== WORK ORDER ==
Transcribe every entry word for word, but drop the pictures.
[[ SOURCE MATERIAL, beginning ]]
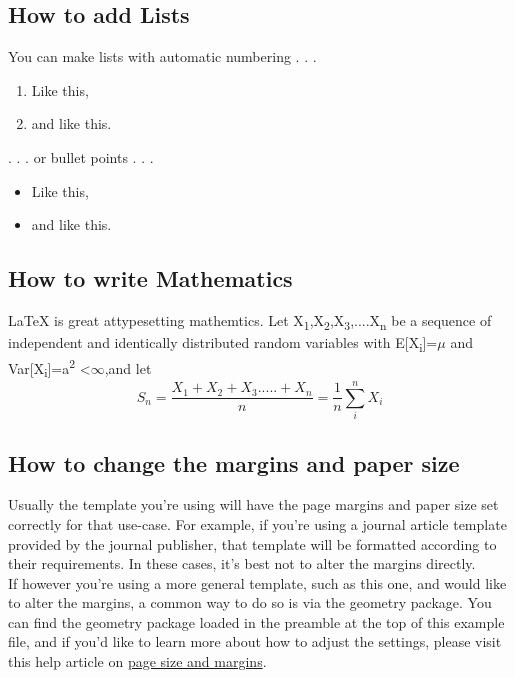 \documentclass{article}
\begin{document}
\subsection{How to add Lists}
You can make lists with automatic numbering . . .
\begin{enumerate}
	\item Like this,
	\item and like this.
\end{enumerate}
. . . or bullet points . . .
\begin{itemize}
	\item Like this,
	\item and like this.
	\end{itemize}
\subsection{How to write Mathematics}
LaTeX is great attypesetting mathemtics. Let X\textsubscript{1},X\textsubscript{2},X\textsubscript{3},....X\textsubscript{n} be a sequence of independent and identically distributed random variables with E[X\textsubscript{i}]=$\mu$ and Var[X\textsubscript{i}]=a\textsuperscript{2} \textless  $\infty$,and let
\begin{equation}
      S_n=\frac{X_1+X_2+X_3.....+X_n}{n}=\frac{1}{n} \sum_{i}^{n} X_i
\end{equation}
\subsection{How to change the margins and paper size}
Usually the template you’re using will have the page margins and paper size set correctly for that
use-case. For example, if you’re using a journal article template provided by the journal publisher,
that template will be formatted according to their requirements. In these cases, it’s best not to alter
the margins directly.\\
If however you’re using a more general template, such as this one, and would like to alter the
margins, a common way to do so is via the geometry package. You can find the geometry package
loaded in the preamble at the top of this example file, and if you’d like to learn more about how to
adjust the settings, please visit this help article on \href{https://www.overleaf.com/learn/latex/Page_size_and_margins}{page size and margins}.
\end{document}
[[ SOURCE MATERIAL, end ]]
== TASK ANSWER ==
 \documentclass{article}
\begin{document}
\subsection{How to add Lists}
You can make lists with automatic numbering . . .
\begin{enumerate}
	\item Like this,
	\item and like this.
\end{enumerate}
. . . or bullet points . . .
\begin{itemize}
	\item Like this,
	\item and like this.
	\end{itemize}
\subsection{How to write Mathematics}
LaTeX is great attypesetting mathemtics. Let X\textsubscript{1},X\textsubscript{2},X\textsubscript{3},....X\textsubscript{n} be a sequence of independent and identically distributed random variables with E[X\textsubscript{i}]=$\mu$ and Var[X\textsubscript{i}]=a\textsuperscript{2} \textless  $\infty$,and let
\begin{equation}
      S_n=\frac{X_1+X_2+X_3.....+X_n}{n}=\frac{1}{n} \sum_{i}^{n} X_i
\end{equation}
\subsection{How to change the margins and paper size}
Usually the template you’re using will have the page margins and paper size set correctly for that
use-case. For example, if you’re using a journal article template provided by the journal publisher,
that template will be formatted according to their requirements. In these cases, it’s best not to alter
the margins directly.\\
If however you’re using a more general template, such as this one, and would like to alter the
margins, a common way to do so is via the geometry package. You can find the geometry package
loaded in the preamble at the top of this example file, and if you’d like to learn more about how to
adjust the settings, please visit this help article on \href{https://www.overleaf.com/learn/latex/Page_size_and_margins}{page size and margins}.
\end{document}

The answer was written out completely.